Dau1997 Auditory Model for Monaural Masking
===========================================

Author:
    Stefano Giacomelli - Ph.D. candidate @ DISIM dpt. - University of L'Aquila

License:
    GNU General Public License v3.0 or later (GPLv3+)

This module implements the Dau et al. (1997) model for auditory processing 
of amplitude modulation. The model consists of a 4-stage pipeline simulating 
peripheral auditory processing from the basilar membrane to modulation detection.

The implementation is ported from the MATLAB Auditory Modeling Toolbox (AMT) 
and extended with PyTorch for gradient-based optimization and GPU acceleration.

References
----------
.. [1] T. Dau, B. Kollmeier, and A. Kohlrausch, "Modeling auditory processing 
       of amplitude modulation. I. Detection and masking with narrow-band carriers," 
       *J. Acoust. Soc. Am.*, vol. 102, no. 5, pp. 2892-2905, 1997.

.. [2] T. Dau, B. Kollmeier, and A. Kohlrausch, "Modeling auditory processing 
       of amplitude modulation.
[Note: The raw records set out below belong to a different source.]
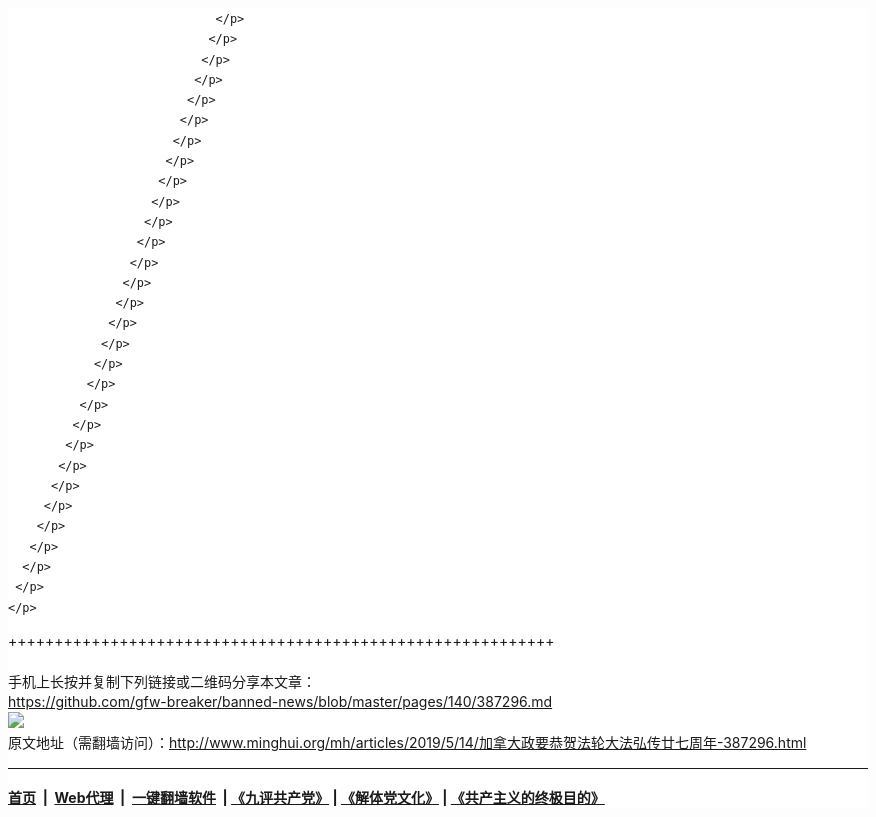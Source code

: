                                  </p>
                                </p>
                               </p>
                              </p>
                             </p>
                            </p>
                           </p>
                          </p>
                         </p>
                        </p>
                       </p>
                      </p>
                     </p>
                    </p>
                   </p>
                  </p>
                 </p>
                </p>
               </p>
              </p>
             </p>
            </p>
           </p>
          </p>
         </p>
        </p>
       </p>
      </p>
     </p>
    </p>
   </p>
  </p>
 </p>
</div>

+++++++++++++++++++++++++++++++++++++++++++++++++++++++++++<br/><br/>
手机上长按并复制下列链接或二维码分享本文章：<br/>
https://github.com/gfw-breaker/banned-news/blob/master/pages/140/387296.md <br/>
<a href='https://github.com/gfw-breaker/banned-news/blob/master/pages/140/387296.md'><img src='https://github.com/gfw-breaker/banned-news/blob/master/pages/140/387296.md.png'/></a> <br/>
原文地址（需翻墙访问）：http://www.minghui.org/mh/articles/2019/5/14/加拿大政要恭贺法轮大法弘传廿七周年-387296.html


------------------------
#### [首页](https://github.com/gfw-breaker/banned-news/blob/master/README.md) &nbsp;|&nbsp; [Web代理](https://github.com/labour-camp/helloworld) &nbsp;|&nbsp; [一键翻墙软件](https://github.com/gfw-breaker/nogfw/blob/master/README.md) &nbsp;| [《九评共产党》](https://github.com/gfw-breaker/9ping.md/blob/master/README.md#九评之一评共产党是什么) | [《解体党文化》](https://github.com/gfw-breaker/jtdwh.md/blob/master/README.md) | [《共产主义的终极目的》](https://github.com/gfw-breaker/gczydzjmd.md/blob/master/README.md)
II. Spectral and temporal integration," 
       *J. Acoust. Soc. Am.*, vol. 102, no. 5, pp. 2906-2919, 1997.

.. [3] T. Dau, D. Püschel, and A. Kohlrausch, "A quantitative model of the 
       'effective' signal processing in the auditory system. I. Model structure," 
       *J. Acoust. Soc. Am.*, vol. 99, no. 6, pp. 3615-3622, 1996.

.. [4] R. D. Patterson, I. Nimmo-Smith, J. Holdsworth, and P. Rice, "An efficient 
       auditory filterbank based on the gammatone function," *APU Report 2341*, 
       MRC Applied Psychology Unit, Cambridge, UK, 1988.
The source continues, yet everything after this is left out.